Rocko Iremashvili created large scale portraits of astronauts for the Moon Museum exhibit that precisely reflect the real emotions of astronauts and revive the real history of the race to conquer outer space. Since 2008, he has organized thirteen personal project – exhibitions. Usually his solo projects wear the same individual features. His thematic content is related to local as well as global social problems, political criticism and protest. His main direction is painting, but during recent years, Iremashvili has been actively working in different media, particularly sculpture, video and object.
Manuchar Oqroscvaridze’s Moon Museum sculptures reflect the principles of weight and imponderability. Since 1994, Oqroscvaridze has been taking an active role in international as well as local group projects. During the past few years, the main direction of his art has been a minimal drawing together with an object, where he expresses “short visual messages” or “Esthetical Ideographs.” He was a founder of (critical) art magazine Impression in 2008. His recent, remarkable projects include an exhibition of conceptual drawings “macula” in 2011 and solo project “EXISTERE” in 2012. These projects were inspired by current social themes related to one of the most significant questions of existentialism, self-identification, as well as by social status, condition of unstable abilities, inner and apparent conflicts and time. The artist lives and works in Tbilisi, Georgia.

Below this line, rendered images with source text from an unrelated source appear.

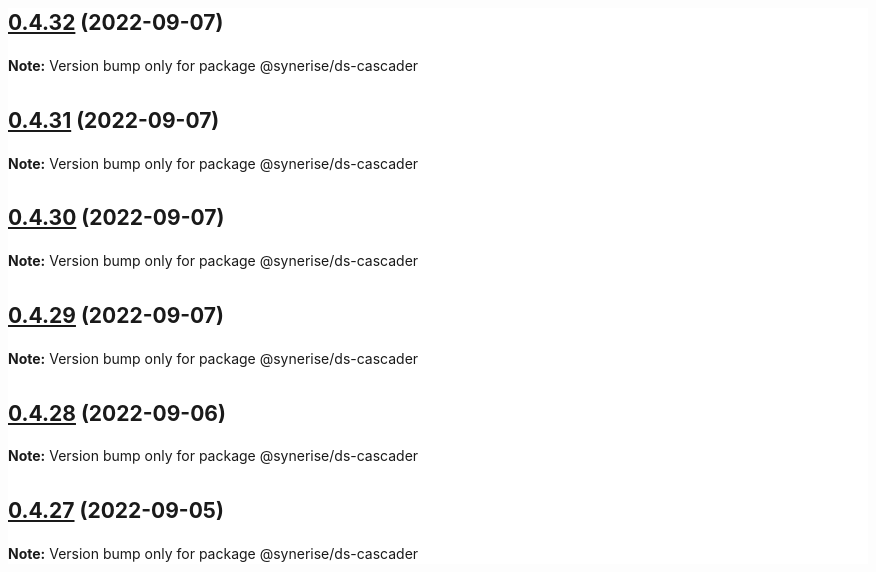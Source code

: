 



## [0.4.32](https://github.com/Synerise/synerise-design/compare/@synerise/ds-cascader@0.4.31...@synerise/ds-cascader@0.4.32) (2022-09-07)

**Note:** Version bump only for package @synerise/ds-cascader





## [0.4.31](https://github.com/Synerise/synerise-design/compare/@synerise/ds-cascader@0.4.30...@synerise/ds-cascader@0.4.31) (2022-09-07)

**Note:** Version bump only for package @synerise/ds-cascader





## [0.4.30](https://github.com/Synerise/synerise-design/compare/@synerise/ds-cascader@0.4.28...@synerise/ds-cascader@0.4.30) (2022-09-07)

**Note:** Version bump only for package @synerise/ds-cascader





## [0.4.29](https://github.com/Synerise/synerise-design/compare/@synerise/ds-cascader@0.4.28...@synerise/ds-cascader@0.4.29) (2022-09-07)

**Note:** Version bump only for package @synerise/ds-cascader





## [0.4.28](https://github.com/Synerise/synerise-design/compare/@synerise/ds-cascader@0.4.27...@synerise/ds-cascader@0.4.28) (2022-09-06)

**Note:** Version bump only for package @synerise/ds-cascader





## [0.4.27](https://github.com/Synerise/synerise-design/compare/@synerise/ds-cascader@0.4.26...@synerise/ds-cascader@0.4.27) (2022-09-05)

**Note:** Version bump only for package @synerise/ds-cascader

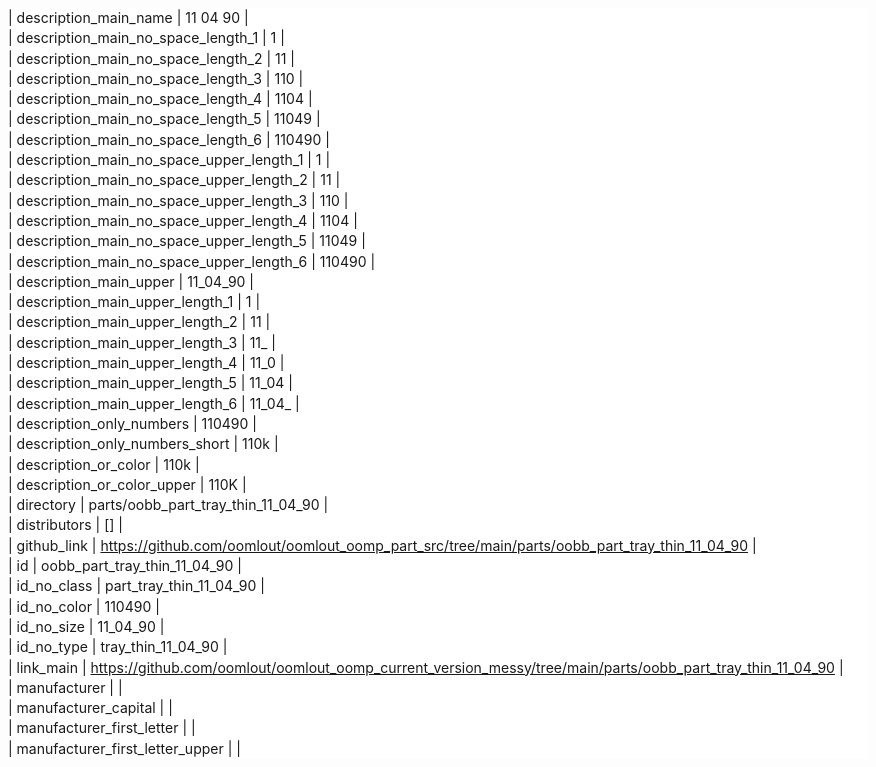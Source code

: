 | description_main_name | 11 04 90 |  
| description_main_no_space_length_1 | 1 |  
| description_main_no_space_length_2 | 11 |  
| description_main_no_space_length_3 | 110 |  
| description_main_no_space_length_4 | 1104 |  
| description_main_no_space_length_5 | 11049 |  
| description_main_no_space_length_6 | 110490 |  
| description_main_no_space_upper_length_1 | 1 |  
| description_main_no_space_upper_length_2 | 11 |  
| description_main_no_space_upper_length_3 | 110 |  
| description_main_no_space_upper_length_4 | 1104 |  
| description_main_no_space_upper_length_5 | 11049 |  
| description_main_no_space_upper_length_6 | 110490 |  
| description_main_upper | 11_04_90 |  
| description_main_upper_length_1 | 1 |  
| description_main_upper_length_2 | 11 |  
| description_main_upper_length_3 | 11_ |  
| description_main_upper_length_4 | 11_0 |  
| description_main_upper_length_5 | 11_04 |  
| description_main_upper_length_6 | 11_04_ |  
| description_only_numbers | 110490 |  
| description_only_numbers_short | 110k |  
| description_or_color | 110k |  
| description_or_color_upper | 110K |  
| directory | parts/oobb_part_tray_thin_11_04_90 |  
| distributors | [] |  
| github_link | https://github.com/oomlout/oomlout_oomp_part_src/tree/main/parts/oobb_part_tray_thin_11_04_90 |  
| id | oobb_part_tray_thin_11_04_90 |  
| id_no_class | part_tray_thin_11_04_90 |  
| id_no_color | 110490 |  
| id_no_size | 11_04_90 |  
| id_no_type | tray_thin_11_04_90 |  
| link_main | https://github.com/oomlout/oomlout_oomp_current_version_messy/tree/main/parts/oobb_part_tray_thin_11_04_90 |  
| manufacturer |  |  
| manufacturer_capital |  |  
| manufacturer_first_letter |  |  
| manufacturer_first_letter_upper |  |  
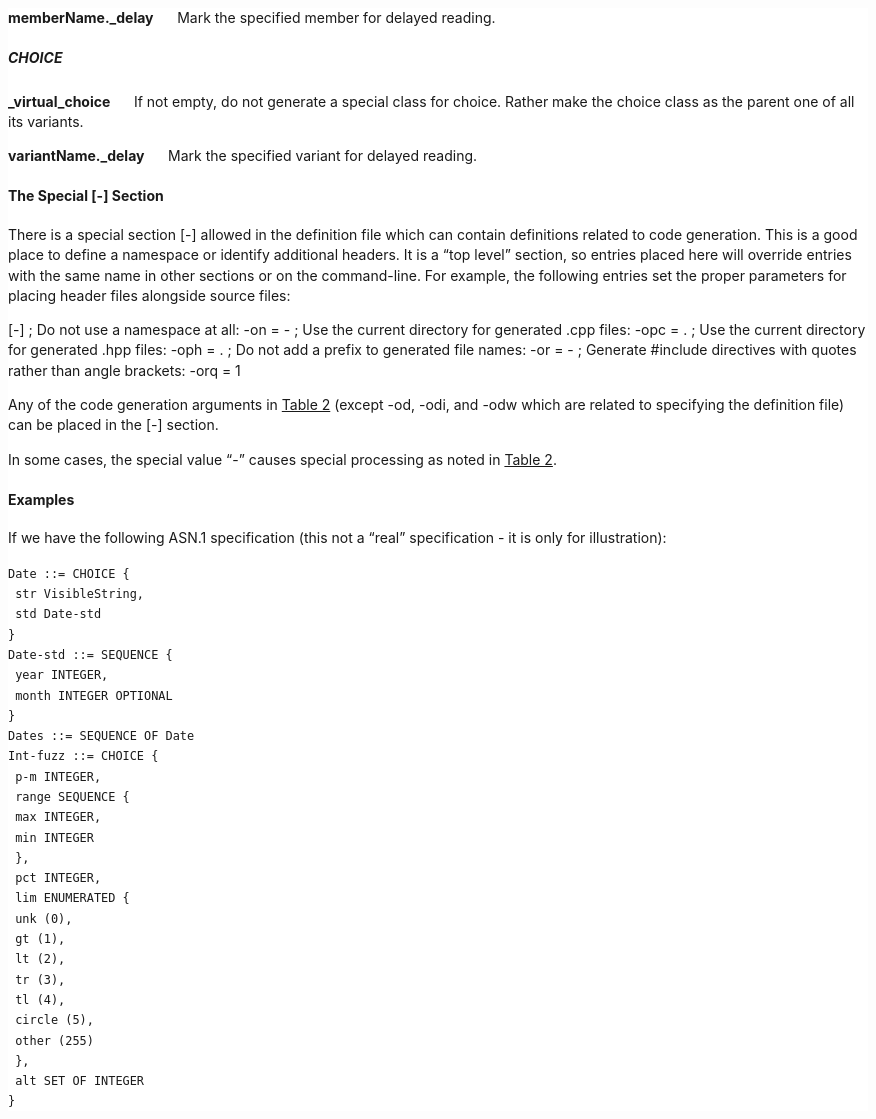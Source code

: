 **memberName.\_delay**      Mark the specified member for delayed reading.

##### CHOICE

**\_virtual\_choice**      If not empty, do not generate a special class for choice. Rather make the choice class as the parent one of all its variants.

**variantName.\_delay**      Mark the specified variant for delayed reading.

#### The Special [-] Section

There is a special section [-] allowed in the definition file which can contain definitions related to code generation. This is a good place to define a namespace or identify additional headers. It is a “top level” section, so entries placed here will override entries with the same name in other sections or on the command-line. For example, the following entries set the proper parameters for placing header files alongside source files:

[-]
; Do not use a namespace at all:
-on = -
; Use the current directory for generated .cpp files:
-opc = .
; Use the current directory for generated .hpp files:
-oph = .
; Do not add a prefix to generated file names:
-or = -
; Generate \#include directives with quotes rather than angle brackets:
-orq = 1

Any of the code generation arguments in [Table 2](#ch_app.tools_table2) (except -od, -odi, and -odw which are related to specifying the definition file) can be placed in the [-] section.

In some cases, the special value “-” causes special processing as noted in [Table 2](#ch_app.tools_table2).

#### Examples

If we have the following ASN.1 specification (this not a “real” specification - it is only for illustration):

```
Date ::= CHOICE {
 str VisibleString,
 std Date-std
}
Date-std ::= SEQUENCE {
 year INTEGER,
 month INTEGER OPTIONAL
}
Dates ::= SEQUENCE OF Date
Int-fuzz ::= CHOICE {
 p-m INTEGER,
 range SEQUENCE {
 max INTEGER,
 min INTEGER
 },
 pct INTEGER,
 lim ENUMERATED {
 unk (0),
 gt (1),
 lt (2),
 tr (3),
 tl (4),
 circle (5),
 other (255)
 },
 alt SET OF INTEGER
}
```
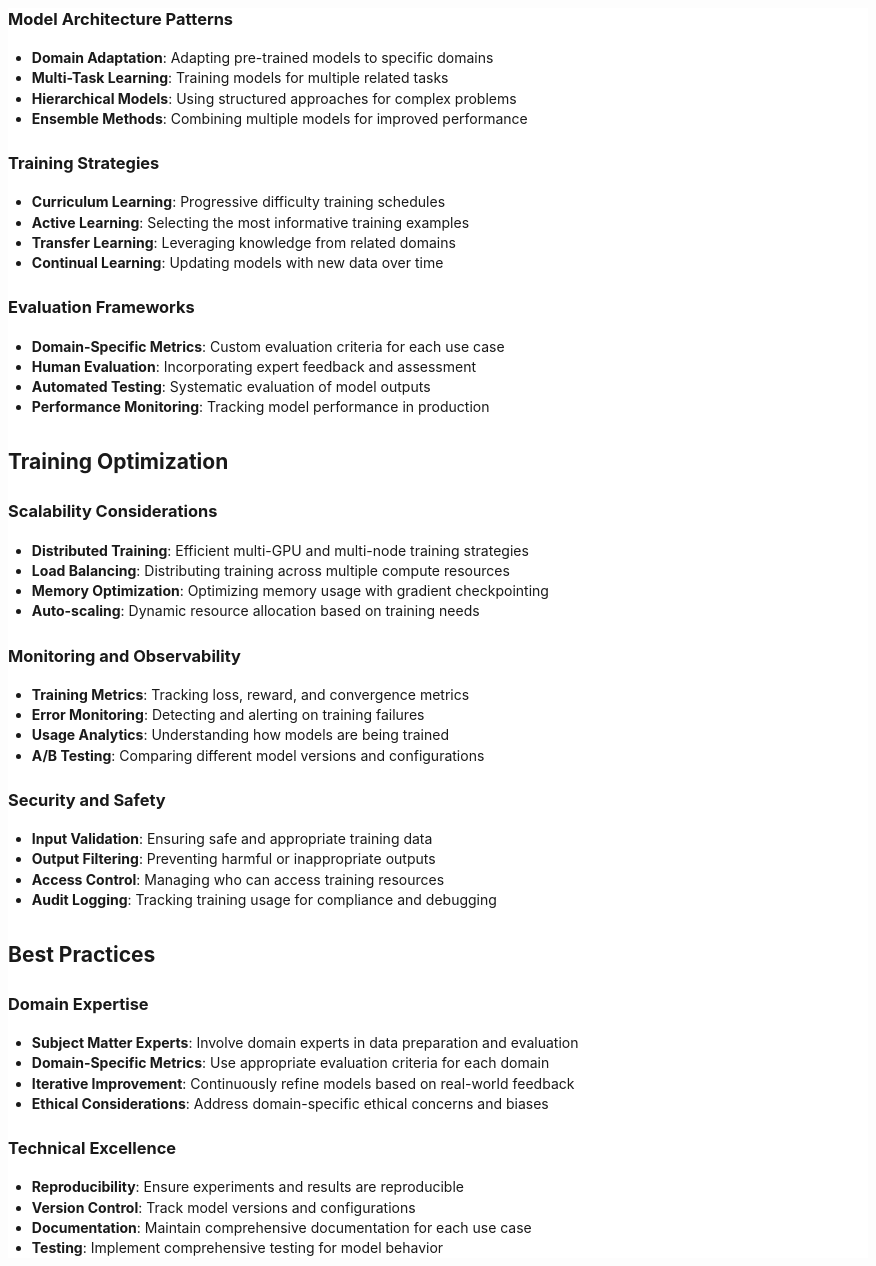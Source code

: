 ### **Model Architecture Patterns**
- **Domain Adaptation**: Adapting pre-trained models to specific domains
- **Multi-Task Learning**: Training models for multiple related tasks
- **Hierarchical Models**: Using structured approaches for complex problems
- **Ensemble Methods**: Combining multiple models for improved performance

### **Training Strategies**
- **Curriculum Learning**: Progressive difficulty training schedules
- **Active Learning**: Selecting the most informative training examples
- **Transfer Learning**: Leveraging knowledge from related domains
- **Continual Learning**: Updating models with new data over time

### **Evaluation Frameworks**
- **Domain-Specific Metrics**: Custom evaluation criteria for each use case
- **Human Evaluation**: Incorporating expert feedback and assessment
- **Automated Testing**: Systematic evaluation of model outputs
- **Performance Monitoring**: Tracking model performance in production

## Training Optimization

### **Scalability Considerations**
- **Distributed Training**: Efficient multi-GPU and multi-node training strategies
- **Load Balancing**: Distributing training across multiple compute resources
- **Memory Optimization**: Optimizing memory usage with gradient checkpointing
- **Auto-scaling**: Dynamic resource allocation based on training needs

### **Monitoring and Observability**
- **Training Metrics**: Tracking loss, reward, and convergence metrics
- **Error Monitoring**: Detecting and alerting on training failures
- **Usage Analytics**: Understanding how models are being trained
- **A/B Testing**: Comparing different model versions and configurations

### **Security and Safety**
- **Input Validation**: Ensuring safe and appropriate training data
- **Output Filtering**: Preventing harmful or inappropriate outputs
- **Access Control**: Managing who can access training resources
- **Audit Logging**: Tracking training usage for compliance and debugging

## Best Practices

### **Domain Expertise**
- **Subject Matter Experts**: Involve domain experts in data preparation and evaluation
- **Domain-Specific Metrics**: Use appropriate evaluation criteria for each domain
- **Iterative Improvement**: Continuously refine models based on real-world feedback
- **Ethical Considerations**: Address domain-specific ethical concerns and biases

### **Technical Excellence**
- **Reproducibility**: Ensure experiments and results are reproducible
- **Version Control**: Track model versions and configurations
- **Documentation**: Maintain comprehensive documentation for each use case
- **Testing**: Implement comprehensive testing for model behavior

Also included in the exhibit are works by Richard Serra and On Kawara. The exhibition was made possible by the U.S. Embassy in Tbilisi and National Geographic Magazine.
Plans are afoot to take the Moon Museum on the road after it concludes its run in Tbilisi in December. Hopefully, the exhibit will make a stop at co-curator Jade Dellinger’s new home at the Bob Rauschenberg Gallery on the Lee campus of Edison State College.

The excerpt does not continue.